▶ [WORK TO COMPLETE]: Wherever a line in the data holds the word "integration", pull that line out.

Start of DATA PROVIDED

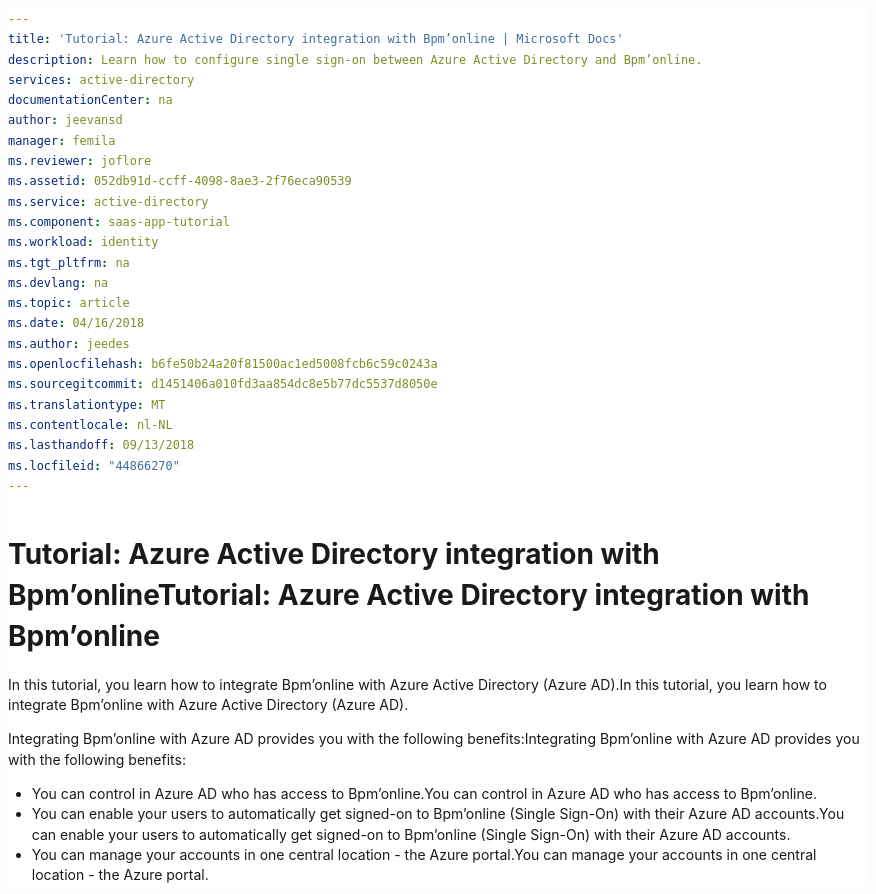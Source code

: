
 ```yaml
---
title: 'Tutorial: Azure Active Directory integration with Bpm’online | Microsoft Docs'
description: Learn how to configure single sign-on between Azure Active Directory and Bpm’online.
services: active-directory
documentationCenter: na
author: jeevansd
manager: femila
ms.reviewer: joflore
ms.assetid: 052db91d-ccff-4098-8ae3-2f76eca90539
ms.service: active-directory
ms.component: saas-app-tutorial
ms.workload: identity
ms.tgt_pltfrm: na
ms.devlang: na
ms.topic: article
ms.date: 04/16/2018
ms.author: jeedes
ms.openlocfilehash: b6fe50b24a20f81500ac1ed5008fcb6c59c0243a
ms.sourcegitcommit: d1451406a010fd3aa854dc8e5b77dc5537d8050e
ms.translationtype: MT
ms.contentlocale: nl-NL
ms.lasthandoff: 09/13/2018
ms.locfileid: "44866270"
---
```

# <a name="tutorial-azure-active-directory-integration-with-bpmonline"></a><span data-ttu-id="fed7e-103">Tutorial: Azure Active Directory integration with Bpm’online</span><span class="sxs-lookup"><span data-stu-id="fed7e-103">Tutorial: Azure Active Directory integration with Bpm’online</span></span>

<span data-ttu-id="fed7e-104">In this tutorial, you learn how to integrate Bpm’online with Azure Active Directory (Azure AD).</span><span class="sxs-lookup"><span data-stu-id="fed7e-104">In this tutorial, you learn how to integrate Bpm’online with Azure Active Directory (Azure AD).</span></span>

<span data-ttu-id="fed7e-105">Integrating Bpm’online with Azure AD provides you with the following benefits:</span><span class="sxs-lookup"><span data-stu-id="fed7e-105">Integrating Bpm’online with Azure AD provides you with the following benefits:</span></span>

- <span data-ttu-id="fed7e-106">You can control in Azure AD who has access to Bpm’online.</span><span class="sxs-lookup"><span data-stu-id="fed7e-106">You can control in Azure AD who has access to Bpm’online.</span></span>
- <span data-ttu-id="fed7e-107">You can enable your users to automatically get signed-on to Bpm’online (Single Sign-On) with their Azure AD accounts.</span><span class="sxs-lookup"><span data-stu-id="fed7e-107">You can enable your users to automatically get signed-on to Bpm’online (Single Sign-On) with their Azure AD accounts.</span></span>
- <span data-ttu-id="fed7e-108">You can manage your accounts in one central location - the Azure portal.</span><span class="sxs-lookup"><span data-stu-id="fed7e-108">You can manage your accounts in one central location - the Azure portal.</span></span>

End of DATA PROVIDED

▶ [RESULT OF THE TASK]:
title: 'Tutorial: Azure Active Directory integration with Bpm’online | Microsoft Docs'
# <a name="tutorial-azure-active-directory-integration-with-bpmonline"></a><span data-ttu-id="fed7e-103">Tutorial: Azure Active Directory integration with Bpm’online</span><span class="sxs-lookup"><span data-stu-id="fed7e-103">Tutorial: Azure Active Directory integration with Bpm’online</span></span>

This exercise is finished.